Да, Ники крепко забрал власть. Нынче он еще и победитель. Матушка у сына и так не особо в авторитете, судя по финским делам. Что для нас очень печально. Давно такой расстроенной ее не видел. Похоже, время наших родственных наставлений окончательно прошло. Мальчик вырос. Теперь – только советы. Дружеские. Autres temps, autres mœurs[7].
Наивно с моей стороны списывать ту нашу ссору на ”Полярной”, после вывода через проливы Чухнина, на его возбужденные нервы. Похоже, Ники специально про встречу с Вильгельмом мне рассказал, чтобы спровоцировать на грубость, а затем удалить от дел на эти критически важные месяцы. Или я ошибаюсь? Откуда в нем такое коварство? Но как отвратить его от явных симпатий к германцу? Если бы он только представлял себе, какое впечатление эти его заигрывания с тевтонами производят на обоих берегах Ла-Манша! Что только не выговаривали мне в Париже. А наш дурачок Ники улыбается себе в усы и, знай, гнет одно и то же. Дескать, все яйца в одну корзину не кладут.

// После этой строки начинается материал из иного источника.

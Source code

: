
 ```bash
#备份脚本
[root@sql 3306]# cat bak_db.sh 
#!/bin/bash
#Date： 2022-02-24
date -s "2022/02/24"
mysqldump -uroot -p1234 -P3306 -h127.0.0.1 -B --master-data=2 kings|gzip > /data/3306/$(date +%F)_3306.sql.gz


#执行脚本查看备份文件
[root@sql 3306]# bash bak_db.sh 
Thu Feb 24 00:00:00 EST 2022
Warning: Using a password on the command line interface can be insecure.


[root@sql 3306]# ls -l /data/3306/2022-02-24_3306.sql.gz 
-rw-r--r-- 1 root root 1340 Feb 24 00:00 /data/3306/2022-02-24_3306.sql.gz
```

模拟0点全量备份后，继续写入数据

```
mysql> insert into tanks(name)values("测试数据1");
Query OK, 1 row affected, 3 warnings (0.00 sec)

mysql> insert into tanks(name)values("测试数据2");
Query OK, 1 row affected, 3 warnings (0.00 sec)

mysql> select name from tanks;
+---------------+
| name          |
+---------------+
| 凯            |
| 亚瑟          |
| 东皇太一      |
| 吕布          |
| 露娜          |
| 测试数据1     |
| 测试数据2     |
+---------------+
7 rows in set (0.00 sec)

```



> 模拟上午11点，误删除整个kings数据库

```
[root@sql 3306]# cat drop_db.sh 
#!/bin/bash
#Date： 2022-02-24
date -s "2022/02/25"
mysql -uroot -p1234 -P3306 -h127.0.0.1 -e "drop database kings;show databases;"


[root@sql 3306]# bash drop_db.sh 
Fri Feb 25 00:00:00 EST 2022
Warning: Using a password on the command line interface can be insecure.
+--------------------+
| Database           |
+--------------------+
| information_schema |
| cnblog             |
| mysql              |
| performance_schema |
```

Ладно – англичане. И, бог с ними, пусть даже американцы. Это я еще могу понять. Но немцы! Они уже добились у него неслыханных преференций для их капиталов. И, судя по составу будущих гостей, Вильгельм не собирается останавливаться на достигнутом. Я поражаюсь французскому долготерпению! Конечно, если быть откровенным, пруссаки сейчас многое научились делать лучше галлов. Особенно железки. Только вот незадачка: La belle cage ne nourrit pas. Красивая клетка соловья не накормит…

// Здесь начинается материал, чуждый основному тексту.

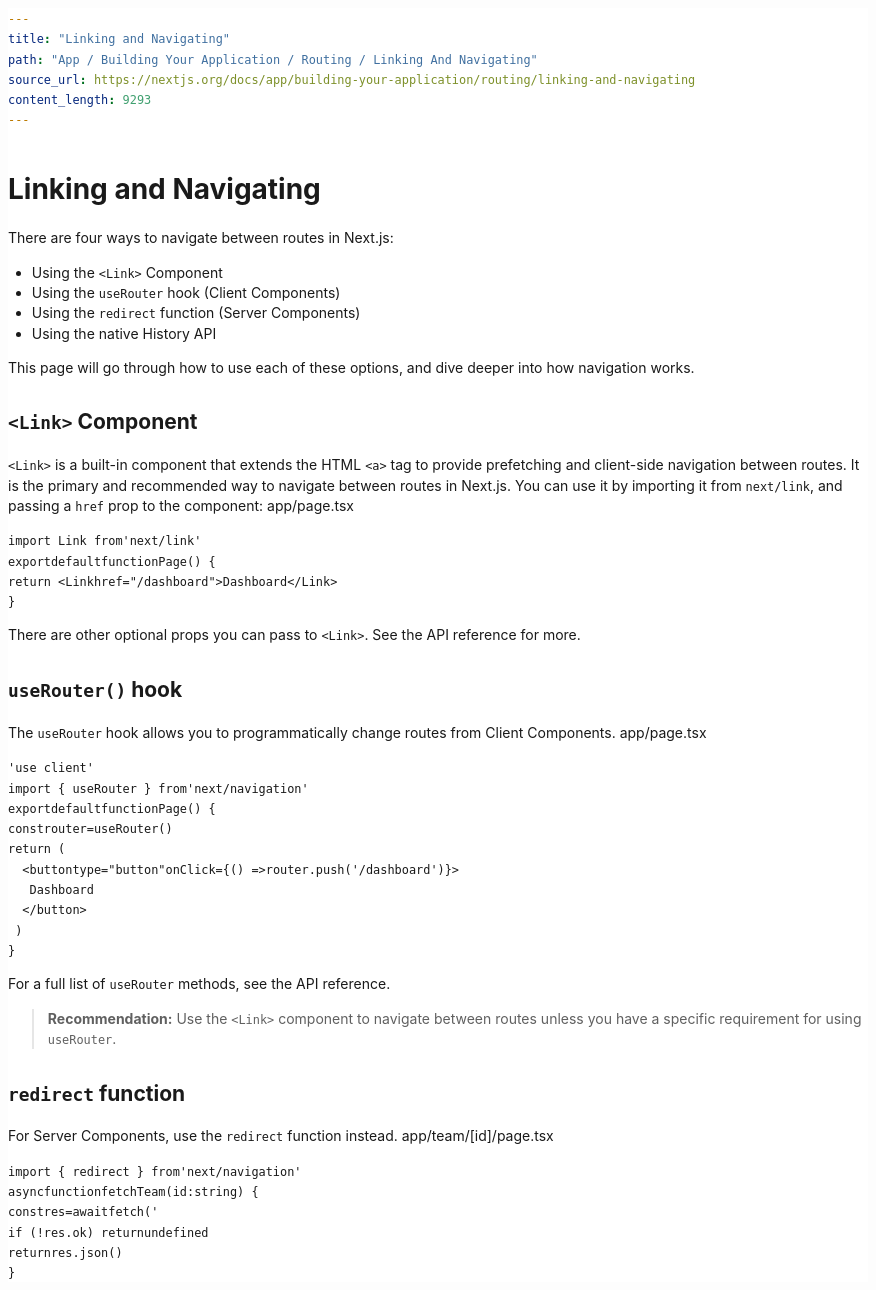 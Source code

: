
 ```yaml
---
title: "Linking and Navigating"
path: "App / Building Your Application / Routing / Linking And Navigating"
source_url: https://nextjs.org/docs/app/building-your-application/routing/linking-and-navigating
content_length: 9293
---
```


# Linking and Navigating
There are four ways to navigate between routes in Next.js:
  * Using the `<Link>` Component
  * Using the `useRouter` hook (Client Components)
  * Using the `redirect` function (Server Components)
  * Using the native History API


This page will go through how to use each of these options, and dive deeper into how navigation works.
## `<Link>` Component
`<Link>` is a built-in component that extends the HTML `<a>` tag to provide prefetching and client-side navigation between routes. It is the primary and recommended way to navigate between routes in Next.js.
You can use it by importing it from `next/link`, and passing a `href` prop to the component:
app/page.tsx
```
import Link from'next/link'
exportdefaultfunctionPage() {
return <Linkhref="/dashboard">Dashboard</Link>
}
```

There are other optional props you can pass to `<Link>`. See the API reference for more.
## `useRouter()` hook
The `useRouter` hook allows you to programmatically change routes from Client Components.
app/page.tsx
```
'use client'
import { useRouter } from'next/navigation'
exportdefaultfunctionPage() {
constrouter=useRouter()
return (
  <buttontype="button"onClick={() =>router.push('/dashboard')}>
   Dashboard
  </button>
 )
}
```

For a full list of `useRouter` methods, see the API reference.
> **Recommendation:** Use the `<Link>` component to navigate between routes unless you have a specific requirement for using `useRouter`.
## `redirect` function
For Server Components, use the `redirect` function instead.
app/team/[id]/page.tsx
```
import { redirect } from'next/navigation'
asyncfunctionfetchTeam(id:string) {
constres=awaitfetch('
if (!res.ok) returnundefined
returnres.json()
}
```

Про дружбу царева наперсника Банщикова с фон Гинце мне только ленивые уши не прожужжали. Но этот молодой человек, конечно, лишь виньетка чего-то более серьезного. Я не сомневаюсь, что Ники через Ольгу Александровну и ее любимчика повел с кузеном Вилли свою игру. Что делать: если лев отнял добычу, волкам достаются объедки. Самое умное, не лезть пока в его дела с тевтонами. Не удивлюсь, если моя временная опала была задумана любимым племянником специально. Пока они с Вилли обстряпывали дельце. И тут, как говорится, ловить нечего. Но разве бы я его не понял? Сказал бы откровенно! Я бы не стал мешать. Главное – определить границы интереса. Не задумал же он отобрать всё? Нет, Ники слишком тактичен и разумен для столь бестактной пошлости…
Или я сам себя утешаю? Как тогда понимать мутные, непонятные телодвижения, что начинаются вокруг каспийских нефтепромыслов? Разве Николай не боится остаться без кредитов Ротшильда? И только ли в своих интересах зачастил ко Двору мистер Крамп, которого кое-кто здесь уже прозвал за глаза «Дальневосточным Бёрдом». Говорят, и слухи эти не беспочвенны, что за спиной пронырливого филадельфийца маячит сам Рокфеллер. И еще это изгнание Витте…

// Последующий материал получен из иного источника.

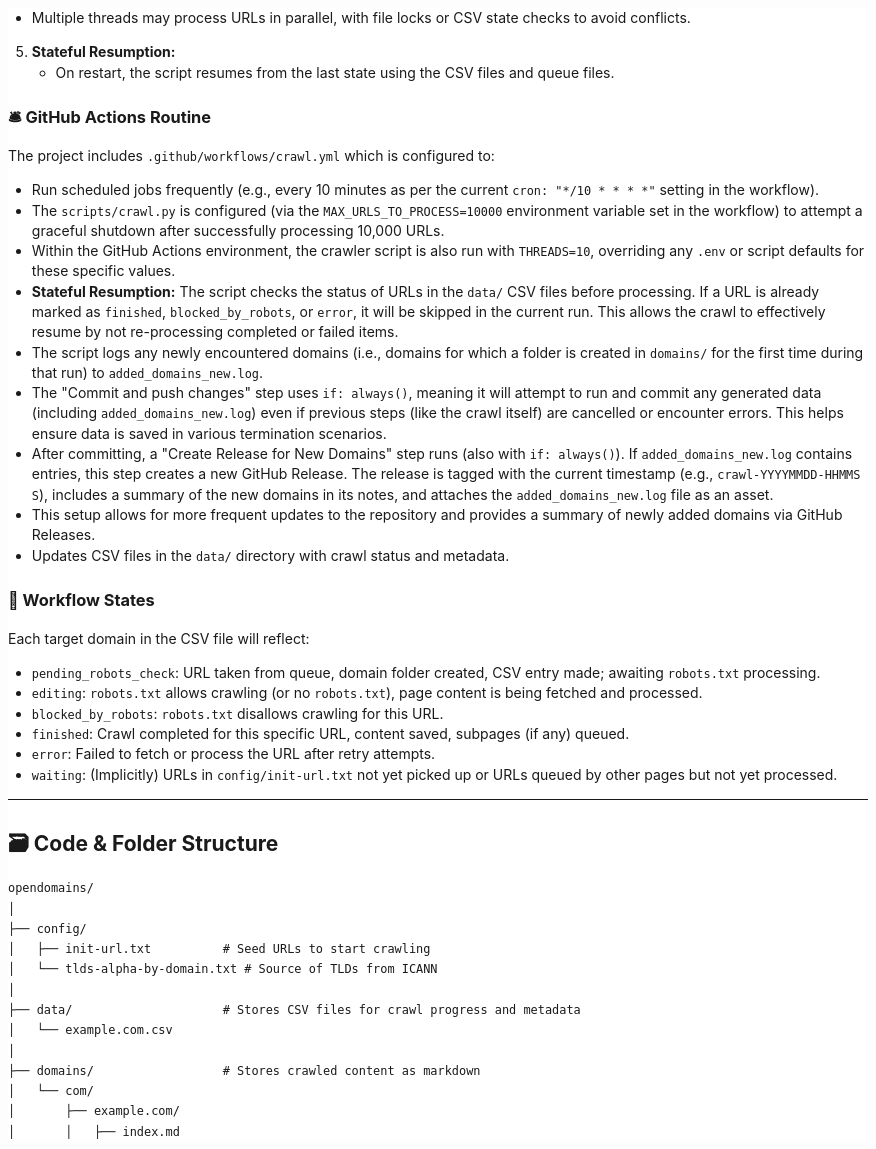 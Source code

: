    - Multiple threads may process URLs in parallel, with file locks or CSV state checks to avoid conflicts.

5. **Stateful Resumption:**
   - On restart, the script resumes from the last state using the CSV files and queue files.

### 🛎 GitHub Actions Routine

The project includes `.github/workflows/crawl.yml` which is configured to:

- Run scheduled jobs frequently (e.g., every 10 minutes as per the current `cron: "*/10 * * * *"` setting in the workflow).
- The `scripts/crawl.py` is configured (via the `MAX_URLS_TO_PROCESS=10000` environment variable set in the workflow) to attempt a graceful shutdown after successfully processing 10,000 URLs.
- Within the GitHub Actions environment, the crawler script is also run with `THREADS=10`, overriding any `.env` or script defaults for these specific values.
- **Stateful Resumption:** The script checks the status of URLs in the `data/` CSV files before processing. If a URL is already marked as `finished`, `blocked_by_robots`, or `error`, it will be skipped in the current run. This allows the crawl to effectively resume by not re-processing completed or failed items.
- The script logs any newly encountered domains (i.e., domains for which a folder is created in `domains/` for the first time during that run) to `added_domains_new.log`.
- The "Commit and push changes" step uses `if: always()`, meaning it will attempt to run and commit any generated data (including `added_domains_new.log`) even if previous steps (like the crawl itself) are cancelled or encounter errors. This helps ensure data is saved in various termination scenarios.
- After committing, a "Create Release for New Domains" step runs (also with `if: always()`). If `added_domains_new.log` contains entries, this step creates a new GitHub Release. The release is tagged with the current timestamp (e.g., `crawl-YYYYMMDD-HHMMSS`), includes a summary of the new domains in its notes, and attaches the `added_domains_new.log` file as an asset.
- This setup allows for more frequent updates to the repository and provides a summary of newly added domains via GitHub Releases.
- Updates CSV files in the `data/` directory with crawl status and metadata.

### 🔁 Workflow States

Each target domain in the CSV file will reflect:

- `pending_robots_check`: URL taken from queue, domain folder created, CSV entry made; awaiting `robots.txt` processing.
- `editing`: `robots.txt` allows crawling (or no `robots.txt`), page content is being fetched and processed.
- `blocked_by_robots`: `robots.txt` disallows crawling for this URL.
- `finished`: Crawl completed for this specific URL, content saved, subpages (if any) queued.
- `error`: Failed to fetch or process the URL after retry attempts.
- `waiting`: (Implicitly) URLs in `config/init-url.txt` not yet picked up or URLs queued by other pages but not yet processed.

---

## 🗃️ Code & Folder Structure

```
opendomains/
│
├── config/
│   ├── init-url.txt          # Seed URLs to start crawling
│   └── tlds-alpha-by-domain.txt # Source of TLDs from ICANN
│
├── data/                     # Stores CSV files for crawl progress and metadata
│   └── example.com.csv
│
├── domains/                  # Stores crawled content as markdown
│   └── com/
│       ├── example.com/
│       │   ├── index.md
```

Я предупреждал парижан, что без помощи филигранной логики Сергея Юльевича Ламсдорф – вне игры. И даже моего политического веса мало, чтобы перебить немецкую карту. Заход со стороны вдовствующей императрицы сегодня – не слишком силен. Что и подтвердилось. Николаша? Этот явно трусит. Чем-то его Ники пугнул. Владимир? Тот и вовсе в форменной опале. Сергей же после памятного летнего скандала вокруг земцев и обещания «представительства» до сих пор строит из себя оскорбленного. Глупец! За свои интересы нужно бороться! Иначе немцы и американцы отхватят всё. С пальцами. А есть еще и Захаров, обхаживающий генерала-инспектора. С Сандро он давно на короткой ноге.
Может статься, что сегодня – наш последний шанс. Мы должны попытаться отыграть партию. Тем более что идти на слом союза с Парижем – форменное политическое безумие. Это наш главный козырь. Мсье Бомпар[8] должен дать в руку. Пусть вспыльчив лотарингец и не столь приятен для Ники, как его предшественник граф Монтебелло, но я надеюсь, что ставка француза – сыграет…»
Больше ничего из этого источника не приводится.